■ **WHAT THE EXERCISE ASKS**: Only a number is expected here: the count of lines in this data where "created" occurs.

◆ ◆ ◆ ◆

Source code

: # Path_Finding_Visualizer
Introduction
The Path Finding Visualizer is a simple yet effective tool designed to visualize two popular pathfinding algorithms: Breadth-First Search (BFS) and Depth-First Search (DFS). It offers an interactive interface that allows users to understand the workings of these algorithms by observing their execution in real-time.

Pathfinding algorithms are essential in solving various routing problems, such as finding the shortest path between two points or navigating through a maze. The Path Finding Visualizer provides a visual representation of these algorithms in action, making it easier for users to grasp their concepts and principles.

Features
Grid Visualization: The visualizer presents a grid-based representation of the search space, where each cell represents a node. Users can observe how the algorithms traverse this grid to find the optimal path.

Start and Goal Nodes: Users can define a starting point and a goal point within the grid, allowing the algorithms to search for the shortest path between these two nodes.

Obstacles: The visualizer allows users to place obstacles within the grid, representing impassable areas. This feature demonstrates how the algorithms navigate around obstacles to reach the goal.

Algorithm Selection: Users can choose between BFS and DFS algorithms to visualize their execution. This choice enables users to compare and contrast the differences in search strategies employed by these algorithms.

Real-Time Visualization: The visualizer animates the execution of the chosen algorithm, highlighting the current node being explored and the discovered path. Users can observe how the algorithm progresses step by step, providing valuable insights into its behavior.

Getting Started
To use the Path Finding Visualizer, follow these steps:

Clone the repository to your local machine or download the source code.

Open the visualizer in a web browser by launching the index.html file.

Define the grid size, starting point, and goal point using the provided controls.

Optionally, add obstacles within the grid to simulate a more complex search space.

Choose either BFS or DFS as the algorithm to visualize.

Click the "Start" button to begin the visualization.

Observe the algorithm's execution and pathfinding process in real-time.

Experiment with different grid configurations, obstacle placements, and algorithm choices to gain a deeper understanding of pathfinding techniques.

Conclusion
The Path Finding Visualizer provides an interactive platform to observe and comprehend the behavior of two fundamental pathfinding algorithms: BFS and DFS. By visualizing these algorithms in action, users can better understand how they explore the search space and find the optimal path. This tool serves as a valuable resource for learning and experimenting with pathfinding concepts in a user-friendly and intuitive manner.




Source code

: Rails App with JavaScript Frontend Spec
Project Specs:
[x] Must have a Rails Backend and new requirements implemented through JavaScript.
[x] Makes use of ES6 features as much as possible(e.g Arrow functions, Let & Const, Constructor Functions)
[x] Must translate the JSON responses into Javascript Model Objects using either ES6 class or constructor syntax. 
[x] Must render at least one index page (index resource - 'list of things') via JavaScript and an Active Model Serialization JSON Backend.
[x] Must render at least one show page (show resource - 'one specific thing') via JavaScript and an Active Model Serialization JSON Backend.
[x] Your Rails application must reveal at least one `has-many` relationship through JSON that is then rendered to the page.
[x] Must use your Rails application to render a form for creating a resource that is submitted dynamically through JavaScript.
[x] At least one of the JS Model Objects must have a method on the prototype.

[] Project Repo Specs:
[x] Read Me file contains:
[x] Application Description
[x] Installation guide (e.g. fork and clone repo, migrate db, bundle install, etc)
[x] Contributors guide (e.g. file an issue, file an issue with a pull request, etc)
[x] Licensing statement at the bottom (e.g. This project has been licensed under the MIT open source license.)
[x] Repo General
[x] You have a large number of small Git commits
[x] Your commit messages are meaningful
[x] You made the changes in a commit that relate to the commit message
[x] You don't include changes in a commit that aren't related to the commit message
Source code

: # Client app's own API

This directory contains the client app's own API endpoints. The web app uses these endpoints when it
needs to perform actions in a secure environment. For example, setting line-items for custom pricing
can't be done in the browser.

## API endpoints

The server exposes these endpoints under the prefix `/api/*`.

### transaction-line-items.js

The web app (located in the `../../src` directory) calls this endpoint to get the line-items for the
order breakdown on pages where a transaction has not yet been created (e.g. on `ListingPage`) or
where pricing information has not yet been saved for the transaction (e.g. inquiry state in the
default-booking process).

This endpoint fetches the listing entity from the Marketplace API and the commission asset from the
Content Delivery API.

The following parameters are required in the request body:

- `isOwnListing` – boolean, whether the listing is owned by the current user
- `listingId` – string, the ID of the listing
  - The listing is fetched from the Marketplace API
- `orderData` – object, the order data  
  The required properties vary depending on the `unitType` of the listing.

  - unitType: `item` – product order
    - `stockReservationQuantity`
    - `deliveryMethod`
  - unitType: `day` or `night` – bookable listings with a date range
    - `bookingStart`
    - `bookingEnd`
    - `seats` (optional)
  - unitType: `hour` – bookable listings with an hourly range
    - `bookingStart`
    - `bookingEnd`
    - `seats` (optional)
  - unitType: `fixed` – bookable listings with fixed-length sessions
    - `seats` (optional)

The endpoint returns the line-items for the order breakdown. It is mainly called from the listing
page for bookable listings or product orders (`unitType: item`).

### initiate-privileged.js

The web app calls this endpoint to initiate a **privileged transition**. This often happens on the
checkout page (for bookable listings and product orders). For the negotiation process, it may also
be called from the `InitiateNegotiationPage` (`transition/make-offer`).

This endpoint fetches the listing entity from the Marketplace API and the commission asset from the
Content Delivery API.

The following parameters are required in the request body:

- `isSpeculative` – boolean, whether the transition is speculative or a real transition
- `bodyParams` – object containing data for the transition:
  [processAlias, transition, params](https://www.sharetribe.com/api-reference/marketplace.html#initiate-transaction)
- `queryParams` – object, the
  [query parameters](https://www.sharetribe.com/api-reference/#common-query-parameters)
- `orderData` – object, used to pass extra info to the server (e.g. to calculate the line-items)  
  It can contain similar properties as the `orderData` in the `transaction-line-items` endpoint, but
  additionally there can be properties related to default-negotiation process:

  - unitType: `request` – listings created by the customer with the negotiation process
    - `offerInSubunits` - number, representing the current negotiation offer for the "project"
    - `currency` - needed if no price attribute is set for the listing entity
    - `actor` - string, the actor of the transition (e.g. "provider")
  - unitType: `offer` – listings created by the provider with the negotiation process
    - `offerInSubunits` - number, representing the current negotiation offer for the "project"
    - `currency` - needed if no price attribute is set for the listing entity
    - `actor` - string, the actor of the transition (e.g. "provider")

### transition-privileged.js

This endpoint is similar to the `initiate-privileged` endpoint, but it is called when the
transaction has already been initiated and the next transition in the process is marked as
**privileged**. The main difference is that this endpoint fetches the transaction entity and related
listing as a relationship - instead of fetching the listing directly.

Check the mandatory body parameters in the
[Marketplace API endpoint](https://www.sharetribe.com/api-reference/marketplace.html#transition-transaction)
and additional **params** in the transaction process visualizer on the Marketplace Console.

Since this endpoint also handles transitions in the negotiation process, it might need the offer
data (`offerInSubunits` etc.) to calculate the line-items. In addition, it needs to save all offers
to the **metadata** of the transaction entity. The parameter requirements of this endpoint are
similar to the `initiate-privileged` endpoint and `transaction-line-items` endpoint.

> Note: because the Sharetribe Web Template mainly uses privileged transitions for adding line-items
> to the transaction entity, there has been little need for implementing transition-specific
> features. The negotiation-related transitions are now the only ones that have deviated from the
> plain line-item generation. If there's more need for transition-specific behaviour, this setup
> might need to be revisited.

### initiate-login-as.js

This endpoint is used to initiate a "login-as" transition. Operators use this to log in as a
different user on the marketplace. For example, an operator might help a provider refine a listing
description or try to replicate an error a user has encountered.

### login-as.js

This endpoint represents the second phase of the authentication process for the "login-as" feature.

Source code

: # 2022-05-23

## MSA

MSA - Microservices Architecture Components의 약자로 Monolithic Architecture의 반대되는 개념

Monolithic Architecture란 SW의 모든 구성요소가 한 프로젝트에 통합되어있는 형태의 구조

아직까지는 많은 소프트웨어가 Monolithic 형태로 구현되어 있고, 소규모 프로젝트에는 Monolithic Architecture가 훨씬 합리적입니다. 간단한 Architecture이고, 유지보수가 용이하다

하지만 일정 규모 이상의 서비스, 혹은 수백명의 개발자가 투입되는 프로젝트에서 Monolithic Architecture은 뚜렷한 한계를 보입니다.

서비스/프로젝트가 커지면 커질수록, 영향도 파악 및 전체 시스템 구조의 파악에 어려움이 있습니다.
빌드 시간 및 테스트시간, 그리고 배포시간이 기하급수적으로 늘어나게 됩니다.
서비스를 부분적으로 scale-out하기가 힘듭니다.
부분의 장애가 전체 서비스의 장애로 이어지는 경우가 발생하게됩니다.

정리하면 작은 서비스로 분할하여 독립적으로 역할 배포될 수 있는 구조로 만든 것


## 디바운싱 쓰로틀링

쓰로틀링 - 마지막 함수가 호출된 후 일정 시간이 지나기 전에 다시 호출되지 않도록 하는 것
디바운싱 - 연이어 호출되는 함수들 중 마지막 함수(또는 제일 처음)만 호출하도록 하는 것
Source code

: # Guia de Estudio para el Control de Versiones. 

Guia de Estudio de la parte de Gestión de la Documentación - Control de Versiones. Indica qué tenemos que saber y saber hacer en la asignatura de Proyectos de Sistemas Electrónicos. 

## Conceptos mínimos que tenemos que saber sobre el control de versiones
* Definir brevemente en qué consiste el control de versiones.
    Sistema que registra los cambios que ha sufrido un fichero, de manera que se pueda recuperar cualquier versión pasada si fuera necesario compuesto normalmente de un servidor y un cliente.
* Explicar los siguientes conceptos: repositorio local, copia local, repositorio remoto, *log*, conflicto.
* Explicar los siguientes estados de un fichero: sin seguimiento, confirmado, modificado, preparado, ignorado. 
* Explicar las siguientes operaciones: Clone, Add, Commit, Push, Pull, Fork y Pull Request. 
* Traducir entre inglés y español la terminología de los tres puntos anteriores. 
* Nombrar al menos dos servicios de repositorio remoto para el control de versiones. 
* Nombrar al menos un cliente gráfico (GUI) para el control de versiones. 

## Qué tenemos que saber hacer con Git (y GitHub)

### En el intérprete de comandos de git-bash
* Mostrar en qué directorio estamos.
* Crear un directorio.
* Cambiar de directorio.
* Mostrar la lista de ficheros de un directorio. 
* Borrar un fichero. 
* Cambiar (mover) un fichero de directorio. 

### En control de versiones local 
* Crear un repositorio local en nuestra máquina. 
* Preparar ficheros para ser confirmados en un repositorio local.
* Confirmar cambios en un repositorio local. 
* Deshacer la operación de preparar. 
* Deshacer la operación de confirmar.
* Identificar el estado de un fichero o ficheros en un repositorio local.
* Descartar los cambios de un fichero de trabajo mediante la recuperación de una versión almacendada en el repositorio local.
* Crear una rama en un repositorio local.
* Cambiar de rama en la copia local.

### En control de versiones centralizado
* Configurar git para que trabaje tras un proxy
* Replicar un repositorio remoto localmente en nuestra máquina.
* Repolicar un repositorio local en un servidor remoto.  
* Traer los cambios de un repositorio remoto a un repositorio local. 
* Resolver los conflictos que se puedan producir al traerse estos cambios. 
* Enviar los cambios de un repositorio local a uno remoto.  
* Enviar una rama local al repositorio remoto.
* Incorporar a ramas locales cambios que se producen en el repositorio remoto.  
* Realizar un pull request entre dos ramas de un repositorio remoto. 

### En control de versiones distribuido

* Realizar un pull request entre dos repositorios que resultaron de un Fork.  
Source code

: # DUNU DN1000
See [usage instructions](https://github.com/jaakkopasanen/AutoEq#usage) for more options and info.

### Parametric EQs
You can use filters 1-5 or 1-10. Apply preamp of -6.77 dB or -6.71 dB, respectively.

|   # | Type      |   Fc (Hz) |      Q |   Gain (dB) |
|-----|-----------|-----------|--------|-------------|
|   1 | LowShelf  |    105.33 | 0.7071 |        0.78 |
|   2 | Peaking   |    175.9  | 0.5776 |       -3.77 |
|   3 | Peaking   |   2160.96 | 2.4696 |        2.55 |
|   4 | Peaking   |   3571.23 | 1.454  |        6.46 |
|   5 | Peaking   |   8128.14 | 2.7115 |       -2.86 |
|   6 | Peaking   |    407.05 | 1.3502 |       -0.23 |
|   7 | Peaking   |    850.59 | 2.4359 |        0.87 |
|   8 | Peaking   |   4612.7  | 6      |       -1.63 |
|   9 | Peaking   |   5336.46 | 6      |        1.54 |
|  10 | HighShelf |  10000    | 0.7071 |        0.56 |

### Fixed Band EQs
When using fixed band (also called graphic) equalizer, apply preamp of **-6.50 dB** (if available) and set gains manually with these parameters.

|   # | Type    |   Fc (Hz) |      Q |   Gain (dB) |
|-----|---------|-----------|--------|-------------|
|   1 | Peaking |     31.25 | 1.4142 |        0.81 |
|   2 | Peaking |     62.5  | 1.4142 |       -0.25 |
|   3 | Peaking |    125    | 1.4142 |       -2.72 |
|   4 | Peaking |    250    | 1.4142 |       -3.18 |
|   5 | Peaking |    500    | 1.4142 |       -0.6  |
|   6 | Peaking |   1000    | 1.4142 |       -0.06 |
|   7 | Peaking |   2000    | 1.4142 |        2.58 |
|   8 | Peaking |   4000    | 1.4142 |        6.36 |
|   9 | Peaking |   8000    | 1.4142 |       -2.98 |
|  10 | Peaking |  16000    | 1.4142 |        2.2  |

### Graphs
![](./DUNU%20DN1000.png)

◆ ◆ ◆ ◆

■ **ANSWER TO THIS PROBLEM**: 3